Content starts

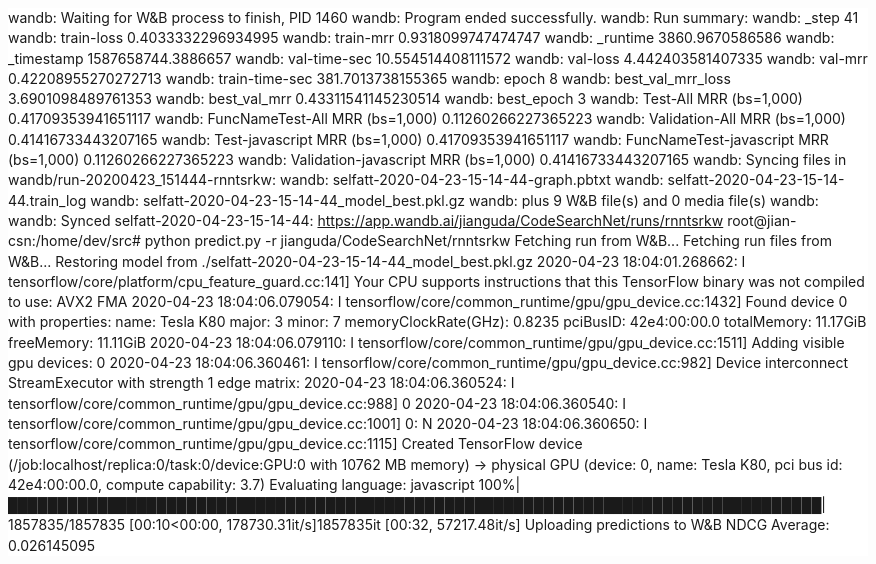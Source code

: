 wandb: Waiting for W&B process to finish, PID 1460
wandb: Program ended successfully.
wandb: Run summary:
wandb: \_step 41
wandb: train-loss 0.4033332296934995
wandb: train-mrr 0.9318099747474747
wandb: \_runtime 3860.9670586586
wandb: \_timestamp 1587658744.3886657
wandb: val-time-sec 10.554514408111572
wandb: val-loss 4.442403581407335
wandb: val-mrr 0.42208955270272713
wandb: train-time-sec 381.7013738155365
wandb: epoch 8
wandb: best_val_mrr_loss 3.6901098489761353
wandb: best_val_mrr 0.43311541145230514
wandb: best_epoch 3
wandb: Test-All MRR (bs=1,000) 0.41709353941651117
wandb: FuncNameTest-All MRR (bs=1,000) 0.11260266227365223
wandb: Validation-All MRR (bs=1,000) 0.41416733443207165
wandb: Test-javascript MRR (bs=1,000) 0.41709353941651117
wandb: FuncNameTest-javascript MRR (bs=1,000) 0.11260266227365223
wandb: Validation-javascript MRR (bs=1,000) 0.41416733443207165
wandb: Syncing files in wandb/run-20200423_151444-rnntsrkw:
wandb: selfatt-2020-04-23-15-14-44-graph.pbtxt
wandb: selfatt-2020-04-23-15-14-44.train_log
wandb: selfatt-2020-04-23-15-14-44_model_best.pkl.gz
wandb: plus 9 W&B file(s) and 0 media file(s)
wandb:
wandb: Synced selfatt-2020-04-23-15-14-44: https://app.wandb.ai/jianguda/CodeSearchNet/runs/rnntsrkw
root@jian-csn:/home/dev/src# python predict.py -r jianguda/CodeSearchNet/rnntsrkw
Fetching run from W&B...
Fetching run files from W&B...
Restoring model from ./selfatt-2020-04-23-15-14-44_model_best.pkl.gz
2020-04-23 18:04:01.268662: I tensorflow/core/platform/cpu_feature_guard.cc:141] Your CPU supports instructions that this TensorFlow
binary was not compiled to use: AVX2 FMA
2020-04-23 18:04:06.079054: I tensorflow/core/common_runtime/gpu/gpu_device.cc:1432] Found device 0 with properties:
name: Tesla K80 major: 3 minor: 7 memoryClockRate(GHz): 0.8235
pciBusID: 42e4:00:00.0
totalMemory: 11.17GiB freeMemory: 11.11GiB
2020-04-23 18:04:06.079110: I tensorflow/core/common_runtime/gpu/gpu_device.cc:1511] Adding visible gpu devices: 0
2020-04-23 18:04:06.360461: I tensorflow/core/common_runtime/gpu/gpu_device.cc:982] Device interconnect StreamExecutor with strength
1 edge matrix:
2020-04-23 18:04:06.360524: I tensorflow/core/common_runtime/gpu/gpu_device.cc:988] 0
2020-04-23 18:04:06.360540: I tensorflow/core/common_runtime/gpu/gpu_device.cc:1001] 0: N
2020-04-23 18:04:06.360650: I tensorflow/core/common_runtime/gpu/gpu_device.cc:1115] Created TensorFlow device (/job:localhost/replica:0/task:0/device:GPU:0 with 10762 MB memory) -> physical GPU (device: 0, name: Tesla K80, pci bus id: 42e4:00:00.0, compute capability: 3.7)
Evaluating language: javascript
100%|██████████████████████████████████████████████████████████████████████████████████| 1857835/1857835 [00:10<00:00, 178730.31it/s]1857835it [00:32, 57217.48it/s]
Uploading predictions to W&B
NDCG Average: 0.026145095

Content ends
Content starts

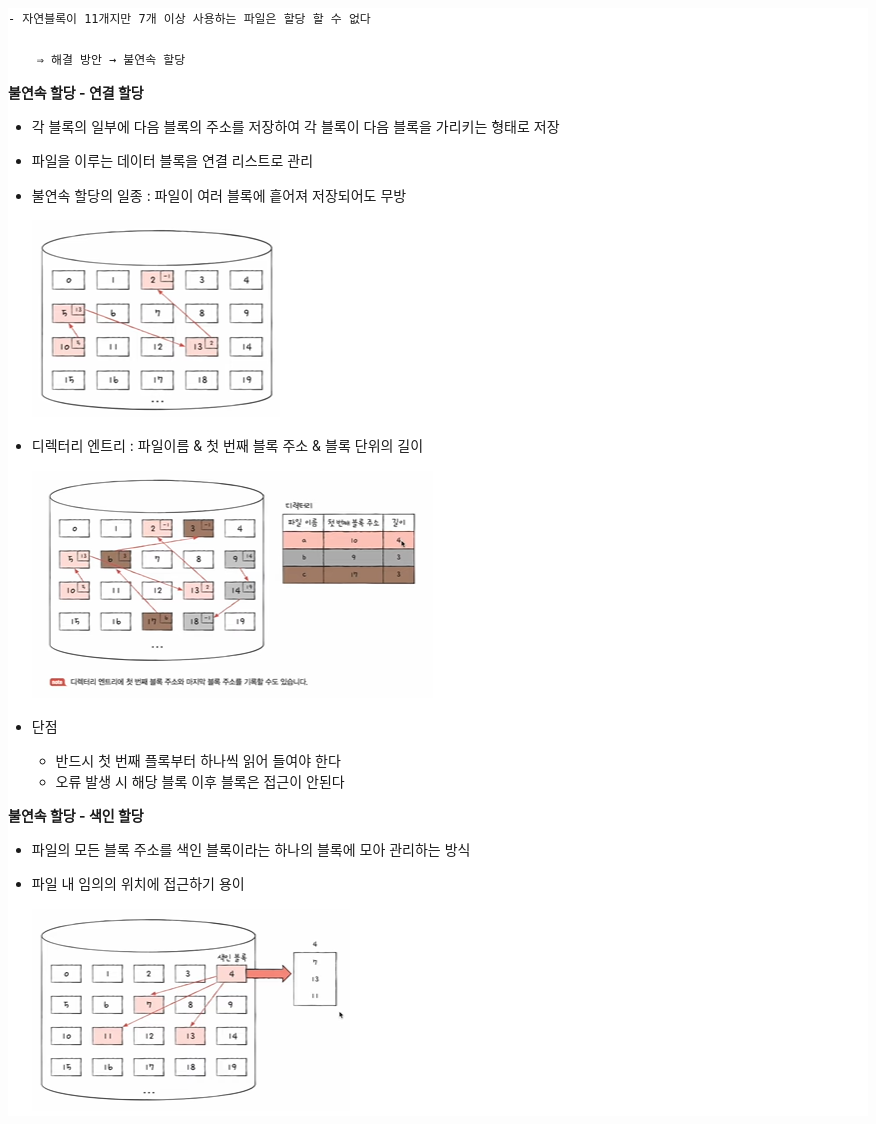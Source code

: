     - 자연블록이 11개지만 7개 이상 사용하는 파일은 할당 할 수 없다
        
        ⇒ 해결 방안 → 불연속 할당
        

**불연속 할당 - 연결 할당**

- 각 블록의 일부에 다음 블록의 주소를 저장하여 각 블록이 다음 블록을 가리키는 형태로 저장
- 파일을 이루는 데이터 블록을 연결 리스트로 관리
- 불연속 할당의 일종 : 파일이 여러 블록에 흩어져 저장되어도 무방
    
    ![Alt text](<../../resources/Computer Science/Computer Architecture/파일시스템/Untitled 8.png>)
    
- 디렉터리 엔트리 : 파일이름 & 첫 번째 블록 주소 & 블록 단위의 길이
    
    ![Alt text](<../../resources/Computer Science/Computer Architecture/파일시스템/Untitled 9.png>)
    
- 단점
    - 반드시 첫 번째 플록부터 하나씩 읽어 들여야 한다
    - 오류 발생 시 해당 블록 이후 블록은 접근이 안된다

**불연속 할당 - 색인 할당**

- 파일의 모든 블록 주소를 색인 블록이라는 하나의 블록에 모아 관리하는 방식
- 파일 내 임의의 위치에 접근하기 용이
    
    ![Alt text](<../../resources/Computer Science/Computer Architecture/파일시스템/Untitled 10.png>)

Content ends

[AIM OF THE EXERCISE]: Tally up the lines in the records that contain the word "rnntsrkw" and give only the total.

[RESPONSE BELOW]: 3